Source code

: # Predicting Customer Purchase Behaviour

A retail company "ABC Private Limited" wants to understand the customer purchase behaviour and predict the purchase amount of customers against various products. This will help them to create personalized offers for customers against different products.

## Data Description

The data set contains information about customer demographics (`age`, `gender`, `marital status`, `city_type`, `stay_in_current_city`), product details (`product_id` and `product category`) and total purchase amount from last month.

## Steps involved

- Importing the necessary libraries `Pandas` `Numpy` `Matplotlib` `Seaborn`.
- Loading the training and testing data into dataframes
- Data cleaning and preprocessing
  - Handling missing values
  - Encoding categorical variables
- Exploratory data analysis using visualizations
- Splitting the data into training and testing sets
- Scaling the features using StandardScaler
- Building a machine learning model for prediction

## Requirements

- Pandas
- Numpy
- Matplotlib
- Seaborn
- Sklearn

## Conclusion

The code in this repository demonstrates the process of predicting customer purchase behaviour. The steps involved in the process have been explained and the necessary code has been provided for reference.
★ ★ ★
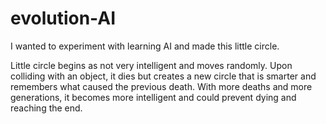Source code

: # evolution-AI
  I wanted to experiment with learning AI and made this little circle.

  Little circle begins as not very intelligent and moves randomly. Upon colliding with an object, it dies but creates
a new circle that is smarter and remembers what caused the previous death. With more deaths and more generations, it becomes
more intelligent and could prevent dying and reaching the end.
★ ★ ★
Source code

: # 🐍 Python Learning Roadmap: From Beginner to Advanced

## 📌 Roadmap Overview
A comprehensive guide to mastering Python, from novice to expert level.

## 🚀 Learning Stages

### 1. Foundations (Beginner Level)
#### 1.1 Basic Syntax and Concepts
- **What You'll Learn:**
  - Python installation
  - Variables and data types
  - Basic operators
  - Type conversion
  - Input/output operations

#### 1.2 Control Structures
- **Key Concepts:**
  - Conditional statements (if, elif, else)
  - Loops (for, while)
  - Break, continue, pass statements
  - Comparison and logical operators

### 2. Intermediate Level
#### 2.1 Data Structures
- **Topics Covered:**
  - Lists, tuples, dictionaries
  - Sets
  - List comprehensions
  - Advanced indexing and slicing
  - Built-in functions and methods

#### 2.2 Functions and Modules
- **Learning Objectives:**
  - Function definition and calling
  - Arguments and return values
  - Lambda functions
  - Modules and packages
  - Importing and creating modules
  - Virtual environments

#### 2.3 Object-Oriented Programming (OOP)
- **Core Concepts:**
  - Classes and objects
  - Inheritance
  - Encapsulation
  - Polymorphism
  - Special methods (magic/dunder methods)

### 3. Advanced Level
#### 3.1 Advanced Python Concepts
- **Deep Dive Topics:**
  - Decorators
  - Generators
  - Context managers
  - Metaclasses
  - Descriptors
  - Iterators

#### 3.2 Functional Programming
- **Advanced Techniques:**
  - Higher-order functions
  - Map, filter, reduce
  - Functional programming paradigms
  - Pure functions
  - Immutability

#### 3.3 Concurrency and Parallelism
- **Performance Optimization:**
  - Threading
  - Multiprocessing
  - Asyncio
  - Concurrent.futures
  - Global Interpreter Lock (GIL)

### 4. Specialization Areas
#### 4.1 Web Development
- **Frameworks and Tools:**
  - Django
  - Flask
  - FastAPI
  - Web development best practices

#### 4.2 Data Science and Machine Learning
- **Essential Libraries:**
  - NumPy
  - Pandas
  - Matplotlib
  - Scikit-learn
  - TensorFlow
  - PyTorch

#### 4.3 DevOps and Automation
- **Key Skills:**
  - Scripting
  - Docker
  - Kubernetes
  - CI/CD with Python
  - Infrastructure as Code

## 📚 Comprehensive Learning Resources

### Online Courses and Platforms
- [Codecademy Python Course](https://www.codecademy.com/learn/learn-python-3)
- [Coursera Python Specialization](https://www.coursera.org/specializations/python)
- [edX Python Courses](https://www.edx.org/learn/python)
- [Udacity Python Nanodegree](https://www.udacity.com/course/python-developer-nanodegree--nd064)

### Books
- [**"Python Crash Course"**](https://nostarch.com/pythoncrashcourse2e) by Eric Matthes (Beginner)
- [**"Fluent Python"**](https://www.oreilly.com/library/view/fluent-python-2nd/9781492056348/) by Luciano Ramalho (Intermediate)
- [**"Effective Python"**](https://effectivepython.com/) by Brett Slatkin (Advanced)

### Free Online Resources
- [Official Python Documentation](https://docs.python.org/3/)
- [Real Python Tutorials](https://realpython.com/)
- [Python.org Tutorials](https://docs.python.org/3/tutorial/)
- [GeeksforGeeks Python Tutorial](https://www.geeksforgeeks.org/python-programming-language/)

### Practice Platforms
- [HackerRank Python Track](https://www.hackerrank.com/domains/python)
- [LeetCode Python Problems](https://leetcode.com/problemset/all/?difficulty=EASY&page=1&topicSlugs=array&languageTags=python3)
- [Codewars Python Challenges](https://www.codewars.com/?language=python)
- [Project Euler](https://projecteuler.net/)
★ ★ ★
■ **ABOUT THIS EXERCISE**:
Your reply should consist of a single number, the count of lines in the records above that contain the string "Basic".

■ **TASK SOLUTION**:
2